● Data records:
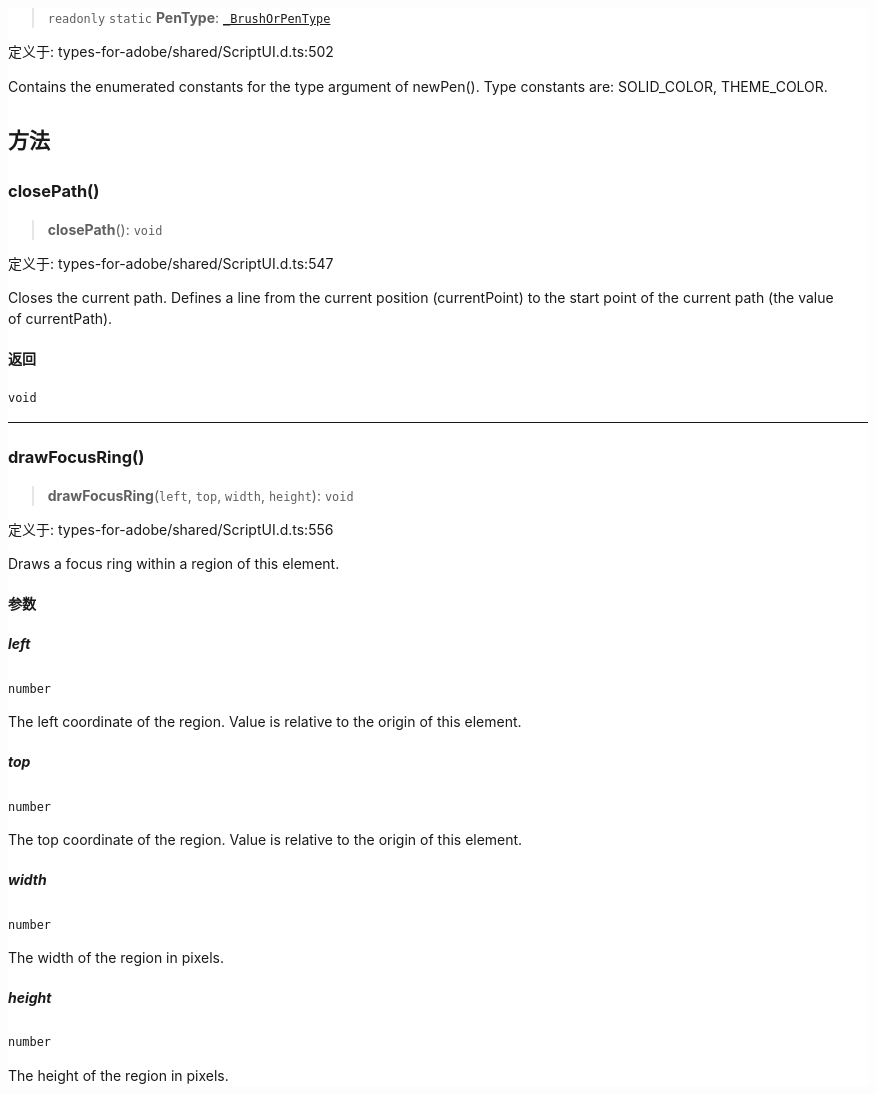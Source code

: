 > `readonly` `static` **PenType**: [`_BrushOrPenType`](../enumerations/BrushOrPenType.md)

定义于: types-for-adobe/shared/ScriptUI.d.ts:502

Contains the enumerated constants for the type argument of newPen().
Type constants are: SOLID_COLOR, THEME_COLOR.

## 方法

### closePath()

> **closePath**(): `void`

定义于: types-for-adobe/shared/ScriptUI.d.ts:547

Closes the current path.
Defines a line from the current position (currentPoint) to the start point of the current path (the value of currentPath).

#### 返回

`void`

***

### drawFocusRing()

> **drawFocusRing**(`left`, `top`, `width`, `height`): `void`

定义于: types-for-adobe/shared/ScriptUI.d.ts:556

Draws a focus ring within a region of this element.

#### 参数

##### left

`number`

The left coordinate of the region. Value is relative to the origin of this element.

##### top

`number`

The top coordinate of the region. Value is relative to the origin of this element.

##### width

`number`

The width of the region in pixels.

##### height

`number`

The height of the region in pixels.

● Exercise instructions:
Copy all the records above exactly, but leave out the pictures.

● Exercise response:
Source code

: > `readonly` `static` **PenType**: [`_BrushOrPenType`](../enumerations/BrushOrPenType.md)

定义于: types-for-adobe/shared/ScriptUI.d.ts:502

Contains the enumerated constants for the type argument of newPen().
Type constants are: SOLID_COLOR, THEME_COLOR.

## 方法

### closePath()

> **closePath**(): `void`

定义于: types-for-adobe/shared/ScriptUI.d.ts:547

Closes the current path.
Defines a line from the current position (currentPoint) to the start point of the current path (the value of currentPath).

#### 返回

`void`

***

### drawFocusRing()

> **drawFocusRing**(`left`, `top`, `width`, `height`): `void`

定义于: types-for-adobe/shared/ScriptUI.d.ts:556

Draws a focus ring within a region of this element.

#### 参数

##### left

`number`

The left coordinate of the region. Value is relative to the origin of this element.

##### top

`number`

The top coordinate of the region. Value is relative to the origin of this element.

##### width

`number`

The width of the region in pixels.

##### height

`number`

The height of the region in pixels.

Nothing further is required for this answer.